Circular Pattern Matching with $k$ Mismatches

The $k$-mismatch problem consists in computing the Hamming distance between a pattern $P$ of length $m$ and every length-$m$ substring of a text $T$ of length $n$, if this distance is no more than $k$. In many real-world applications, any cyclic rotation of $P$ is a relevant pattern, and thus one is interested in computing the minimal distance of every length-$m$ substring of $T$ and any cyclic rotation of $P$. This is the circular pattern matching with $k$ mismatches ($k$-CPM) problem.

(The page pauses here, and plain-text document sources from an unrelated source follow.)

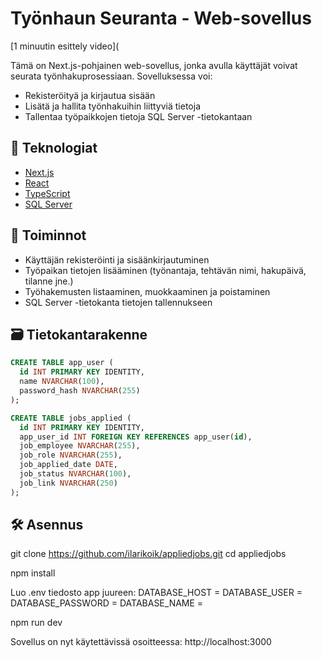 # Työnhaun Seuranta - Web-sovellus

[1 minuutin esittely video](

Tämä on Next.js-pohjainen web-sovellus, jonka avulla käyttäjät voivat seurata työnhakuprosessiaan. Sovelluksessa voi:
- Rekisteröityä ja kirjautua sisään
- Lisätä ja hallita työnhakuihin liittyviä tietoja
- Tallentaa työpaikkojen tietoja SQL Server -tietokantaan

## 🔧 Teknologiat

- [Next.js](https://nextjs.org/)
- [React](https://react.dev/)
- [TypeScript](https://www.typescriptlang.org/) 
- [SQL Server](https://www.microsoft.com/en-us/sql-server)
  
## 🚀 Toiminnot

- Käyttäjän rekisteröinti ja sisäänkirjautuminen
- Työpaikan tietojen lisääminen (työnantaja, tehtävän nimi, hakupäivä, tilanne jne.)
- Työhakemusten listaaminen, muokkaaminen ja poistaminen
- SQL Server -tietokanta tietojen tallennukseen

## 🗃️ Tietokantarakenne
```sql
CREATE TABLE app_user (
  id INT PRIMARY KEY IDENTITY,
  name NVARCHAR(100),
  password_hash NVARCHAR(255)
);

CREATE TABLE jobs_applied (
  id INT PRIMARY KEY IDENTITY,
  app_user_id INT FOREIGN KEY REFERENCES app_user(id),
  job_employee NVARCHAR(255),
  job_role NVARCHAR(255),
  job_applied_date DATE,
  job_status NVARCHAR(100),
  job_link NVARCHAR(250)
);
```

## 🛠️ Asennus
  git clone https://github.com/ilarikoik/appliedjobs.git
  cd appliedjobs


npm install


Luo .env tiedosto app juureen:
  DATABASE_HOST = 
  DATABASE_USER =
  DATABASE_PASSWORD =
  DATABASE_NAME =

npm run dev


Sovellus on nyt käytettävissä osoitteessa: http://localhost:3000
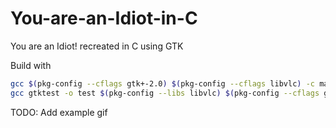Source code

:# You-are-an-Idiot-in-C
You are an Idiot! recreated in C using GTK

Build with
```bash
gcc $(pkg-config --cflags gtk+-2.0) $(pkg-config --cflags libvlc) -c main.c -o gtktest
gcc gtktest -o test $(pkg-config --libs libvlc) $(pkg-config --cflags gtk+-2.0)
```

TODO: Add example gif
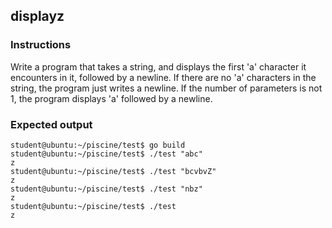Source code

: ## displayz

### Instructions

Write a program that takes a string, and displays the first 'a' character it
encounters in it, followed by a newline. If there are no 'a' characters in the
string, the program just writes a newline. If the number of parameters is not
1, the program displays 'a' followed by a newline.

### Expected output

```console
student@ubuntu:~/piscine/test$ go build
student@ubuntu:~/piscine/test$ ./test "abc"
z
student@ubuntu:~/piscine/test$ ./test "bcvbvZ"
z
student@ubuntu:~/piscine/test$ ./test "nbz"
z
student@ubuntu:~/piscine/test$ ./test
z
```
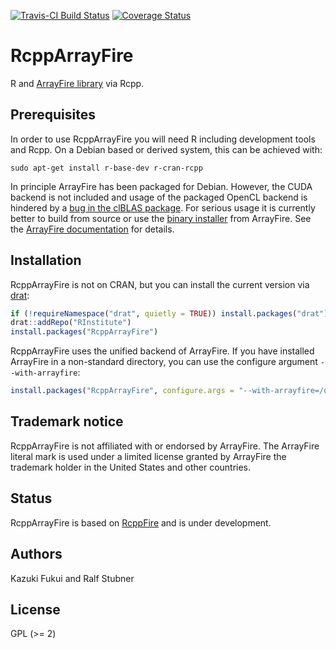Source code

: [![Travis-CI Build Status](https://travis-ci.org/RInstitute/rcpparrayfire.svg?branch=master)](https://travis-ci.org/RInstitute/rcpparrayfire)
[![Coverage Status](https://img.shields.io/codecov/c/github/RInstitute/rcpparrayfire/master.svg)](https://codecov.io/github/RInstitute/rcpparrayfire?branch=master)

# RcppArrayFire

R and [ArrayFire library](http://www.arrayfire.com/) via Rcpp.

## Prerequisites

In order to use RcppArrayFire you will need R including development tools and Rcpp.
On a Debian based or derived system, this can be achieved with:

```
sudo apt-get install r-base-dev r-cran-rcpp 
```

In principle ArrayFire has been packaged for Debian. However, the CUDA backend 
is not included  and usage of the packaged OpenCL backend is hindered by a 
[bug in the clBLAS package](https://bugs.debian.org/cgi-bin/bugreport.cgi?bug=881054). 
For serious usage it is currently better to build from source or use the 
[binary installer](http://arrayfire.com/download/) from ArrayFire. See the 
[ArrayFire documentation](http://arrayfire.org/docs/installing.htm) for details.


## Installation

RcppArrayFire is not on CRAN, but you can install the current version
via [drat](https://cran.r-project.org/package=drat):

```R
if (!requireNamespace("drat", quietly = TRUE)) install.packages("drat")
drat::addRepo("RInstitute")
install.packages("RcppArrayFire")
```

RcppArrayFire uses the unified backend of ArrayFire. If you have
installed ArrayFire in a non-standard directory, you can use the
configure argument `--with-arrayfire`:

```R
install.packages("RcppArrayFire", configure.args = "--with-arrayfire=/opt/arrayfire-3")
```

## Trademark notice

RcppArrayFire is not affiliated with or endorsed by ArrayFire. The
ArrayFire literal mark is used under a limited license granted by
ArrayFire the trademark holder in the United States and other countries.

## Status
RcppArrayFire is based on [RcppFire](https://github.com/kafku/RcppFire) and is under development.

## Authors

Kazuki Fukui and Ralf Stubner

## License

GPL (>= 2)
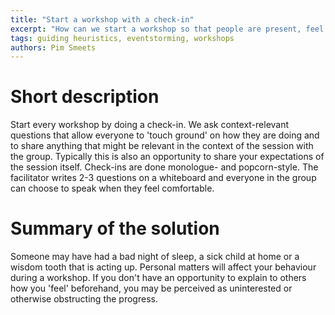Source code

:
```yaml
---
title: "Start a workshop with a check-in"
excerpt: "How can we start a workshop so that people are present, feel safe and can say what needs to be said?"
tags: guiding heuristics, eventstorming, workshops
authors: Pim Smeets
---
```


# Short description

Start every workshop by doing a check-in. We ask context-relevant questions that allow everyone to 'touch ground' on how they are doing and to share anything that might be relevant in the context of the session with the group. Typically this is also an opportunity to share your expectations of the session itself. Check-ins are done monologue- and popcorn-style. The facilitator writes 2-3 questions on a whiteboard and everyone in the group can choose to speak when they feel comfortable.

# Summary of the solution

Someone may have had a bad night of sleep, a sick child at home or a wisdom tooth that is acting up. Personal matters will affect your behaviour during a workshop. If you don't have an opportunity to explain to others how you 'feel' beforehand, you may be perceived as uninterested or otherwise obstructing the progress.
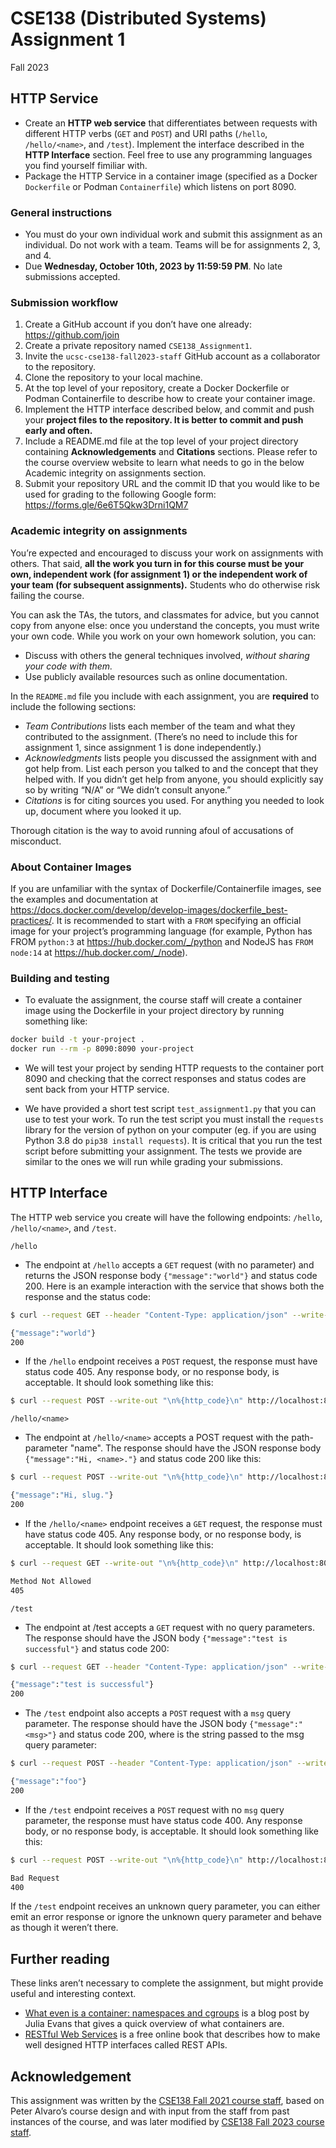 # CSE138 (Distributed Systems) Assignment 1

Fall 2023

## HTTP Service

- Create an **HTTP web service** that differentiates between requests with different HTTP verbs (`GET` and `POST`) and URI paths (`/hello`, `/hello/<name>`, and `/test`). Implement the interface described in the **HTTP Interface** section. Feel free to use any programming languages you find yourself fimiliar with.
- Package the HTTP Service in a container image (specified as a Docker `Dockerfile` or Podman `Containerfile`) which listens on port 8090.

### General instructions
- You must do your own individual work and submit this assignment as an individual. Do not work with a team. Teams will be for assignments 2, 3, and 4.
- Due **Wednesday, October 10th, 2023 by 11:59:59 PM**. No late submissions accepted.

### Submission workflow

1. Create a GitHub account if you don’t have one already: https://github.com/join
2. Create a private repository named `CSE138_Assignment1`.
3. Invite the `ucsc-cse138-fall2023-staff` GitHub account as a collaborator to the repository.
4. Clone the repository to your local machine.
5. At the top level of your repository, create a Docker Dockerfile or Podman Containerfile to describe how to create your container image.
6. Implement the HTTP interface described below, and commit and push your **project files to the repository. It is better to commit and push early and often.**
7. Include a README.md file at the top level of your project directory containing **Acknowledgements** and **Citations** sections. Please refer to the course overview website to learn what needs to go in the below Academic integrity on assignments section.
8. Submit your repository URL and the commit ID that you would like to be used for grading to the following Google form: https://forms.gle/6e6T5Qkw3Drni1QM7

### Academic integrity on assignments
You’re expected and encouraged to discuss your work on assignments with others. That said, **all the work you turn in for this course must be your own, independent work (for assignment 1) or the independent work of your team (for subsequent assignments).** Students who do otherwise risk failing the course.

You can ask the TAs, the tutors, and classmates for advice, but you cannot copy from anyone else: once you
understand the concepts, you must write your own code. While you work on your own homework solution,
you can:
- Discuss with others the general techniques involved, *without sharing your code with them.*
- Use publicly available resources such as online documentation.

In the `README.md` file you include with each assignment, you are **required** to include the following sections:
- *Team Contributions* lists each member of the team and what they contributed to the assignment. (There’s no need to include this for assignment 1, since assignment 1 is done independently.) 
- *Acknowledgments* lists people you discussed the assignment with and got help from. List each person you talked to and the concept that they helped with. If you didn’t get help from anyone, you should explicitly say so by writing “N/A” or “We didn’t consult anyone.” 
- *Citations* is for citing sources you used. For anything you needed to look up, document where you looked it up.

Thorough citation is the way to avoid running afoul of accusations of misconduct.

### About Container Images

If you are unfamiliar with the syntax of Dockerfile/Containerfile images, see the examples and documentation at https://docs.docker.com/develop/develop-images/dockerfile_best-practices/. It is recommended to start with a `FROM` specifying an official image for your project’s programming language (for example, Python has FROM `python:3` at https://hub.docker.com/_/python and NodeJS has `FROM node:14` at https://hub.docker.com/_/node).

### Building and testing

- To evaluate the assignment, the course staff will create a container image using the Dockerfile in your project directory by running something like:

```sh
docker build -t your-project .
docker run --rm -p 8090:8090 your-project
```

- We will test your project by sending HTTP requests to the container port 8090 and checking that the correct responses and status codes are sent back from your HTTP service.

- We have provided a short test script `test_assignment1.py` that you can use to test your work. To run the test script you must install the `requests` library for the version of python on your computer (eg. if you are using Python 3.8 do `pip38 install requests`). It is critical that you run the test script before submitting your assignment. The tests we provide are similar to the ones we will run while grading your submissions.

## HTTP Interface

The HTTP web service you create will have the following endpoints: `/hello`, `/hello/<name>`, and `/test`.

`/hello`
- The endpoint at `/hello` accepts a `GET` request (with no parameter) and returns the JSON response body `{"message":"world"}` and status code 200. Here is an example interaction with the service that shows both the response and the status code: 
```sh
$ curl --request GET --header "Content-Type: application/json" --write-out "\n%{http_code}\n" http://localhost:8090/hello 

{"message":"world"} 
200
```

- If the `/hello` endpoint receives a `POST` request, the response must have status code 405. Any response body, or no response body, is acceptable. It should look something like this:
```sh
$ curl --request POST --write-out "\n%{http_code}\n" http://localhost:8090/hello Method Not Allowed 405
```

`/hello/<name>`
- The endpoint at `/hello/<name>` accepts a POST request with the path-parameter "name". The response should have the JSON response body `{"message":"Hi, <name>."}` and status code 200 like this: 
```sh
$ curl --request POST --write-out "\n%{http_code}\n" http://localhost:8090/hello/slug 

{"message":"Hi, slug."} 
200
```

- If the `/hello/<name>` endpoint receives a `GET` request, the response must have status code 405. Any response body, or no response body, is acceptable. It should look something like this: 
```sh
$ curl --request GET --write-out "\n%{http_code}\n" http://localhost:8090/hello/slug 

Method Not Allowed 
405
```

`/test`
- The endpoint at /test accepts a `GET` request with no query parameters. The response should have the JSON body `{"message":"test is successful"}` and status code 200: 
```sh
$ curl --request GET --header "Content-Type: application/json" --write-out "\n%{http_code}\n" http://localhost:8090/test 

{"message":"test is successful"} 
200 
```
- The `/test` endpoint also accepts a `POST` request with a `msg` query parameter. The response should have the JSON body `{"message":"<msg>"}` and status code 200, where <msg> is the string passed to the msg query parameter: 
```sh
$ curl --request POST --header "Content-Type: application/json" --write-out "\n%{http_code}\n" "http://localhost:8090/test?msg=foo" 

{"message":"foo"} 
200 
```

- If the `/test` endpoint receives a `POST` request with no `msg` query parameter, the response must have status code 400. Any response body, or no response body, is acceptable. It should look something like this: 
```sh
$ curl --request POST --write-out "\n%{http_code}\n" http://localhost:8090/test 

Bad Request
400
```
If the `/test` endpoint receives an unknown query parameter, you can either emit an error response or ignore the unknown query parameter and behave as though it weren’t there.

## Further reading
These links aren’t necessary to complete the assignment, but might provide useful and interesting context.
- [What even is a container: namespaces and cgroups](https://jvns.ca/blog/2016/10/10/what-even-is-a-container/) is a blog post by Julia Evans that gives a quick
overview of what containers are.
- [RESTful Web Services](http://www.restfulwebapis.org/rws.html) is a free online book that describes how to make well designed HTTP interfaces
called REST APIs.

## Acknowledgement
This assignment was written by the [CSE138 Fall 2021 course staff](https://decomposition.al/CSE138-2021-09/course-overview.html#course-staff), based on Peter Alvaro’s course design and with input from the staff from past instances of the course, and was later modified by [CSE138 Fall 2023 course staff](https://github.com/ucsc-cse138-fall2023-staff/Syllabus/blob/main/Syllabus%20for%20CSE%20138%20Distributed%20Systems%20(Fall%202023)_Dr.Hu.pdf).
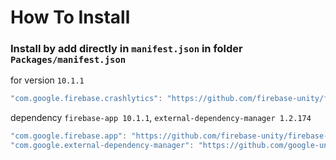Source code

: # How To Install

### Install by add directly in `manifest.json` in folder `Packages/manifest.json`


for version `10.1.1`
```csharp
"com.google.firebase.crashlytics": "https://github.com/firebase-unity/firebase-crashlytics.git#10.1.1",
```


dependency `firebase-app 10.1.1`, `external-dependency-manager 1.2.174`
```csharp
"com.google.firebase.app": "https://github.com/firebase-unity/firebase-app.git#10.1.1",
"com.google.external-dependency-manager": "https://github.com/google-unity/external-dependency-manager.git#1.2.174",
```

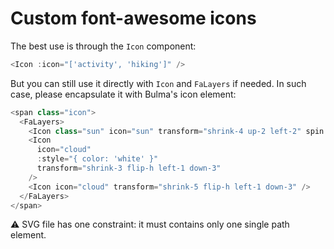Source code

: # Custom font-awesome icons

The best use is through the `Icon` component:

```javascript
<Icon :icon="['activity', 'hiking']" />
```

But you can still use it directly with `Icon` and `FaLayers` if needed. In such case, please encapsulate it with Bulma's icon element:

```javascript
<span class="icon">
  <FaLayers>
    <Icon class="sun" icon="sun" transform="shrink-4 up-2 left-2" spin />
    <Icon
      icon="cloud"
      :style="{ color: 'white' }"
      transform="shrink-3 flip-h left-1 down-3"
    />
    <Icon icon="cloud" transform="shrink-5 flip-h left-1 down-3" />
  </FaLayers>
</span>
```

:warning: SVG file has one constraint: it must contains only one single path element.
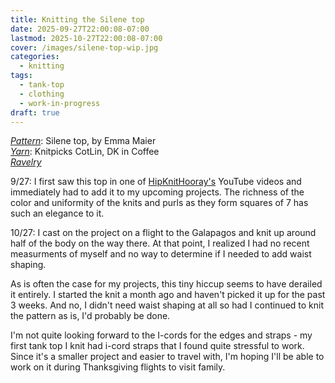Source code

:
 ```yaml
---
title: Knitting the Silene top
date: 2025-09-27T22:00:08-07:00
lastmod: 2025-10-27T22:00:08-07:00
cover: /images/silene-top-wip.jpg
categories:
  - knitting
tags:
  - tank-top
  - clothing
  - work-in-progress
draft: true
---
```




<!--more-->


*[Pattern](https://www.ravelry.com/patterns/library/silene-top)*: Silene top, by Emma Maier \
*[Yarn](https://www.knitpicks.com/coffee/p/24138)*: Knitpicks CotLin, DK in Coffee \
*[Ravelry](https://www.ravelry.com/projects/Snigdhas/silene-top)*

9/27:
I first saw this top in one of [HipKnitHooray's](https://www.ravelry.com/projects/hipknithooray/silene-top) YouTube videos and immediately had to add it to my upcoming projects. The richness of the color and uniformity of the knits and purls as they form squares of 7 has such an elegance to it. 

10/27:
I cast on the project on a flight to the Galapagos and knit up around half of the body on the way there. At that point, I realized I had no recent measurments of myself and no way to determine if I needed to add waist shaping. 

As is often the case for my projects, this tiny hiccup seems to have derailed it entirely. I started the knit a month ago and haven't picked it up for the past 3 weeks. And no, I didn't need waist shaping at all so had I continued to knit the pattern as is, I'd probably be done. 

I'm not quite looking forward to the I-cords for the edges and straps - my first tank top I knit had i-cord straps that I found quite stressful to work. Since it's a smaller project and easier to travel with, I'm hoping I'll be able to work on it during Thanksgiving flights to visit family.

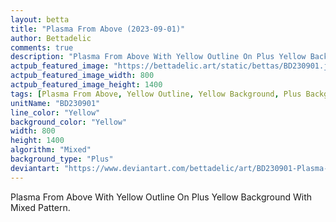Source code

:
 ```yaml
---
layout: betta
title: "Plasma From Above (2023-09-01)"
author: Bettadelic
comments: true
description: "Plasma From Above With Yellow Outline On Plus Yellow Background With Mixed Pattern."
actpub_featured_image: "https://bettadelic.art/static/bettas/BD230901.jpg"
actpub_featured_image_width: 800
actpub_featured_image_height: 1400
tags: [Plasma From Above, Yellow Outline, Yellow Background, Plus Background Pattern, Mixed Pattern, September 2023]
unitName: "BD230901"
line_color: "Yellow"
background_color: "Yellow"
width: 800
height: 1400
algorithm: "Mixed"
background_type: "Plus"
deviantart: "https://www.deviantart.com/bettadelic/art/BD230901-Plasma-From-Above-2023-09-01-980223863"
---
```


Plasma From Above With Yellow Outline On Plus Yellow Background With Mixed Pattern.
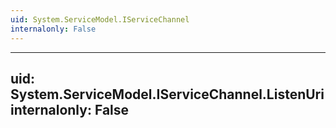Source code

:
 ```yaml
---
uid: System.ServiceModel.IServiceChannel
internalonly: False
---
```


---
uid: System.ServiceModel.IServiceChannel.ListenUri
internalonly: False
---
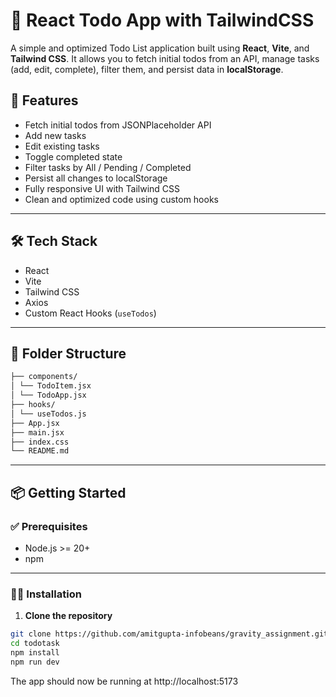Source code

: # 📝 React Todo App with TailwindCSS

A simple and optimized Todo List application built using **React**, **Vite**, and **Tailwind CSS**. It allows you to fetch initial todos from an API, manage tasks (add, edit, complete), filter them, and persist data in **localStorage**.

## 🚀 Features

- Fetch initial todos from JSONPlaceholder API
- Add new tasks
- Edit existing tasks
- Toggle completed state
- Filter tasks by All / Pending / Completed
- Persist all changes to localStorage
- Fully responsive UI with Tailwind CSS
- Clean and optimized code using custom hooks

---

## 🛠️ Tech Stack

- React
- Vite
- Tailwind CSS
- Axios
- Custom React Hooks (`useTodos`)

---

## 📁 Folder Structure

```bash
├── components/
│ └── TodoItem.jsx
│ └── TodoApp.jsx
├── hooks/
│ └── useTodos.js
├── App.jsx
├── main.jsx
├── index.css
└── README.md
```

---

## 📦 Getting Started

### ✅ Prerequisites

- Node.js >= 20+
- npm

---

### 🧑‍💻 Installation

1. **Clone the repository**

```bash
git clone https://github.com/amitgupta-infobeans/gravity_assignment.git
cd todotask
npm install
npm run dev
```

The app should now be running at http://localhost:5173
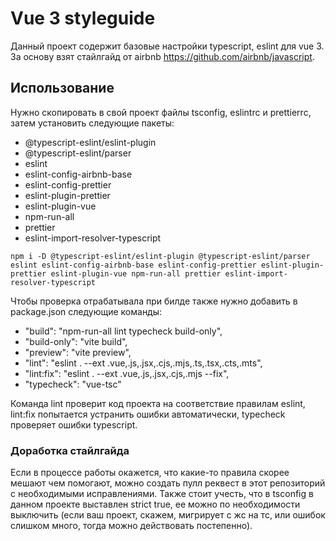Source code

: # Vue 3 styleguide

Данный проект содержит базовые настройки typescript, eslint для vue 3.
За основу взят стайлгайд от airbnb https://github.com/airbnb/javascript.

## Использование

Нужно скопировать в свой проект файлы tsconfig, eslintrc и prettierrc, затем установить следующие пакеты:
- @typescript-eslint/eslint-plugin
- @typescript-eslint/parser
- eslint
- eslint-config-airbnb-base
- eslint-config-prettier
- eslint-plugin-prettier
- eslint-plugin-vue
- npm-run-all
- prettier
- eslint-import-resolver-typescript

```
npm i -D @typescript-eslint/eslint-plugin @typescript-eslint/parser eslint eslint-config-airbnb-base eslint-config-prettier eslint-plugin-prettier eslint-plugin-vue npm-run-all prettier eslint-import-resolver-typescript 
```

Чтобы проверка отрабатывала при билде также нужно добавить в package.json следующие команды:

- "build": "npm-run-all lint typecheck build-only",
- "build-only": "vite build",
- "preview": "vite preview",
- "lint": "eslint . --ext .vue,.js,.jsx,.cjs,.mjs,.ts,.tsx,.cts,.mts",
- "lint:fix": "eslint . --ext .vue,.js,.jsx,.cjs,.mjs --fix",
- "typecheck": "vue-tsc"

Команда lint проверит код проекта на соответствие правилам eslint, lint:fix попытается устранить ошибки автоматически, typecheck проверяет ошибки typescript.

### Доработка стайлгайда

Если в процессе работы окажется, что какие-то правила скорее мешают чем помогают, можно создать пулл реквест в этот репозиторий с необходимыми исправлениями. Также стоит учесть, что в tsconfig в данном проекте выставлен strict true, ее можно по необходимости выключить (если ваш проект, скажем, мигрирует с жс на тс, или ошибок слишком много, тогда можно действовать постепенно).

A multitude of papers have been devoted to solving this problem but, to the best of our knowledge, only average-case upper bounds are known. In this paper, we present the first non-trivial worst-case upper bounds for the $k$-CPM problem. Specifically, we show an $O(nk)$-time algorithm and an $O(n+\frac{n}{m}\,k^4)$-time algorithm. The latter algorithm applies in an extended way a technique that was very recently developed for the $k$-mismatch problem [Bringmann et al., SODA 2019]. A preliminary version of this work appeared at FCT 2019. In this version we improve the time complexity of the main algorithm from $O(n+\frac{n}{m}\,k^5)$ to $O(n+\frac{n}{m}\,k^4)$.